Marital property (also called marital assets) is the property acquired during the time of your marriage. Common examples include your home, furniture, cars, businesses, investments, and retirement accounts. You may be able to reach a settlement agreement with your spouse setting forth how this property will be divided. If you are unable to do so, Pennsylvania law provides for equitable distribution of marital property. This means that the divorce court will divide your marital property in a manner that it deems fair. Equitable distribution does not necessarily mean equal distribution.

What Type Of Financial Support May I Receive In A Divorce?

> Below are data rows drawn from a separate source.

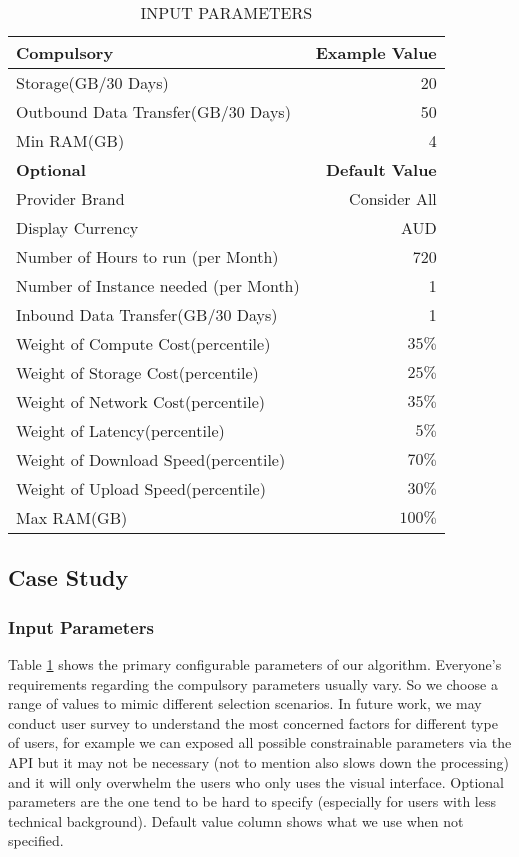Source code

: \documentclass[journal]{IEEEtran}
\begin{document}
\begin{table}[!h]
\begin{center}\caption{INPUT PARAMETERS } \label{table:input_param}
\begin{tabular}{|l|r|}
\hline
\textbf{Compulsory }&  \textbf{Example Value } \\
\hline Storage(GB/30 Days) & 20 \\
\hline Outbound Data Transfer(GB/30 Days) & 50 \\
\hline Min RAM(GB) & 4 \\
\hline \textbf{Optional } & \textbf{Default Value} \\
\hline Provider Brand & Consider All \\
\hline Display Currency  & AUD \\

\hline Number of Hours to run (per Month) & 720 \\
\hline Number of Instance needed (per Month) & 1 \\
\hline Inbound Data Transfer(GB/30 Days) & 1  \\
\hline Weight of Compute Cost(percentile) & $35\%$ \\
\hline Weight of Storage Cost(percentile) & $25\%$ \\
\hline Weight of Network Cost(percentile) &  $35\%$\\
\hline Weight of Latency(percentile) & $5\%$ \\
\hline Weight of Download Speed(percentile) & $70\%$ \\
\hline Weight of Upload Speed(percentile) & $30\%$ \\
\hline Max RAM(GB) & $100\%$ \\

\hline
\end{tabular}
\end{center}
\end{table}

\subsection{Case Study}
\subsubsection{ Input Parameters}
Table \ref{table:input_param} shows the primary configurable parameters of our algorithm. Everyone's requirements regarding the compulsory parameters usually vary. So we choose a range of values to mimic different selection scenarios. In future work, we may conduct user survey to understand the most concerned factors for different type of users, for example we can exposed all possible constrainable parameters via the API but it may not be necessary (not to mention also slows down the processing) and it will only overwhelm the users who only uses the visual interface. Optional parameters are the one tend to be hard to specify (especially for users with less technical background). Default value column shows what we use when not specified.
\end{document}
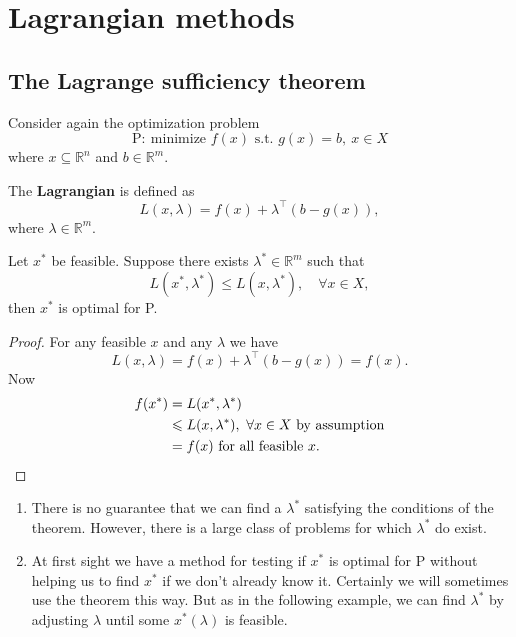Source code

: \section{Lagrangian methods}
\subsection{The Lagrange sufficiency theorem}
Consider again the optimization problem
\[
    \text{P}: \ \text{minimize }f(x) \text{ s.t. } g(x)=b,\ x\in X
\]
where $ x \subseteq \mathbb{R}^{n} $ and $b\in \mathbb{R}^{m}$. 

\begin{definition}
    The \textbf{Lagrangian} is defined as 
\[
    L(x,\lambda) = f(x) + \lambda^\top(b-g(x)),
\]
where $ \lambda\in \mathbb{R}^{m} $. 
\end{definition}

\begin{theorem}
    Let $x^*$ be feasible. Suppose there exists $ \lambda^*\in \mathbb{R}^{m} $ such that 
    \[
        L(x^*,\lambda^*)\le L(x,\lambda^*),\quad \forall x\in X, 
    \]
    then $x^*$ is optimal for P.
\end{theorem}
\begin{proof}
    For any feasible $x$ and any $\lambda$ we have 
    \[
        L(x,\lambda) = f(x) + \lambda^\top (b-g(x)) = f(x). 
    \]
    Now 
    \begin{align*}
        f(x^*) & = L(x^*,\lambda^*)\\ 
        &\le L(x,\lambda^*),\ \forall x\in X \text{ by assumption}\\ 
        &= f(x) \text{ for all feasible } x. \qedhere
    \end{align*}
\end{proof}

\begin{remark}
\begin{enumerate}
    \item There is no guarantee that we can find a $\lambda^*$ satisfying the conditions of the theorem. However, there is a large class of problems for which $\lambda^*$ do exist.
    \item At first sight we have a method for testing if $x^*$ is optimal for $\mathrm{P}$ without helping us to find $x^*$ if we don't already know it. Certainly we will sometimes use the theorem this way. But as in the following example, we can find $\lambda^*$ by adjusting $\lambda$ until some $x^*(\lambda)$ is feasible.
\end{enumerate}
\end{remark}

In Pennsylvania, there are three types of financial support that you may receive during and after a divorce. Spousal support may be provided after a legal separation but before your divorce action is filed. Alimony pendente lite is temporary alimony that may be awarded during your divorce action, but before the divorce is finalized. Alimony may be awarded after your divorce is finalized. You may also receive child support to help cover the expenses of raising your children. The family law attorneys at Kelly, Parker & Cohen, LLP  help secure all financial support to which you and your children are legally entitled.

Do I Have To Pay Child Support Or Alimony If I Lose My Job?

Even when you lose your job, you are still legally obligated to continue making your child support and alimony payments. However, a judge may reduce your payment amount, since your financial circumstances have changed. If you are experiencing financial hardship due to a job loss or any other reason, Kelly, Parker & Cohen, LLP can help you petition the family court for a reduction in your child support or alimony obligations.